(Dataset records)
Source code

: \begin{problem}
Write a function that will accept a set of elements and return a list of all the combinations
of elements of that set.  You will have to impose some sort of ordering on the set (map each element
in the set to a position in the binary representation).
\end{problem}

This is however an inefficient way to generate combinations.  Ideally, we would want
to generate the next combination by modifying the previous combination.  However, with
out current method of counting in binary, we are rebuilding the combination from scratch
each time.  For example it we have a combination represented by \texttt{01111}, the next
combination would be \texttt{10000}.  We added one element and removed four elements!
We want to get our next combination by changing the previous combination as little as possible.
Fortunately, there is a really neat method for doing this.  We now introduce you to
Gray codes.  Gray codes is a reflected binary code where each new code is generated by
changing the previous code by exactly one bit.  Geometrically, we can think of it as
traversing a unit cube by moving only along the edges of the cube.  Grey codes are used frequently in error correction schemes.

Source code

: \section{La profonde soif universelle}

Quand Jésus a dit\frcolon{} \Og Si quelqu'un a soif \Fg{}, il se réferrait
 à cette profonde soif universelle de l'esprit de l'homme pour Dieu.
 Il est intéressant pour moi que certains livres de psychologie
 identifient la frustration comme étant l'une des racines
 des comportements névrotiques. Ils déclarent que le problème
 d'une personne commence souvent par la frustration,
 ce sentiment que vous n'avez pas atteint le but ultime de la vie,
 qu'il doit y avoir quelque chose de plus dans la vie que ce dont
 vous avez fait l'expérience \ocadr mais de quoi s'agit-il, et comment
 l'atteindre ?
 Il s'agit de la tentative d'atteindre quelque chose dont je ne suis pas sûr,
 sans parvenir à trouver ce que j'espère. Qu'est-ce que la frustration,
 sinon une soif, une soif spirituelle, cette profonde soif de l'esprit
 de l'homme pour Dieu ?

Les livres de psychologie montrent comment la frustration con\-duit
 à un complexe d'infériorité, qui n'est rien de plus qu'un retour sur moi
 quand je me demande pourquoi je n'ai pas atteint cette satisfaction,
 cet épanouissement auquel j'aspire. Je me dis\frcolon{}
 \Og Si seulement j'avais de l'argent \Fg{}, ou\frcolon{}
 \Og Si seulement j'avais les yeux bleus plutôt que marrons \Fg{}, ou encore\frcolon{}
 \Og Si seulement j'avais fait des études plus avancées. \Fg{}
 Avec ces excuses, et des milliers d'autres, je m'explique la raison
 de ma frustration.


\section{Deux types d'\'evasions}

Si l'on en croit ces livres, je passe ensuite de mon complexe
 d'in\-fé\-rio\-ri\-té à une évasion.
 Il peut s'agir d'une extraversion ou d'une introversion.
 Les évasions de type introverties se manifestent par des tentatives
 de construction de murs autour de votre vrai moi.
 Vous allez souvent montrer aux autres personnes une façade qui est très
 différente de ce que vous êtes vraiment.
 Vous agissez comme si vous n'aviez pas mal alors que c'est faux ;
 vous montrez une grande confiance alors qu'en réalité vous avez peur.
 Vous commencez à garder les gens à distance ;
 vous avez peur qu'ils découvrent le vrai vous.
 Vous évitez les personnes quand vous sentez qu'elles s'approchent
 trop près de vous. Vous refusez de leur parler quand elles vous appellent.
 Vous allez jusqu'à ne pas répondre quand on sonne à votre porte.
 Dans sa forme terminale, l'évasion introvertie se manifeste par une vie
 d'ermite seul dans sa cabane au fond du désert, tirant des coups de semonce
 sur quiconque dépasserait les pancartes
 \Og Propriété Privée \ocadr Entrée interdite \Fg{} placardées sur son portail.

* [Exercise objective]:
Please copy exactly, and only, the lines from the line containing "Dans sa forme" through the last line of the records, with both ends included.

* [Task response]:
 Dans sa forme terminale, l'évasion introvertie se manifeste par une vie
 d'ermite seul dans sa cabane au fond du désert, tirant des coups de semonce
 sur quiconque dépasserait les pancartes
 \Og Propriété Privée \ocadr Entrée interdite \Fg{} placardées sur son portail.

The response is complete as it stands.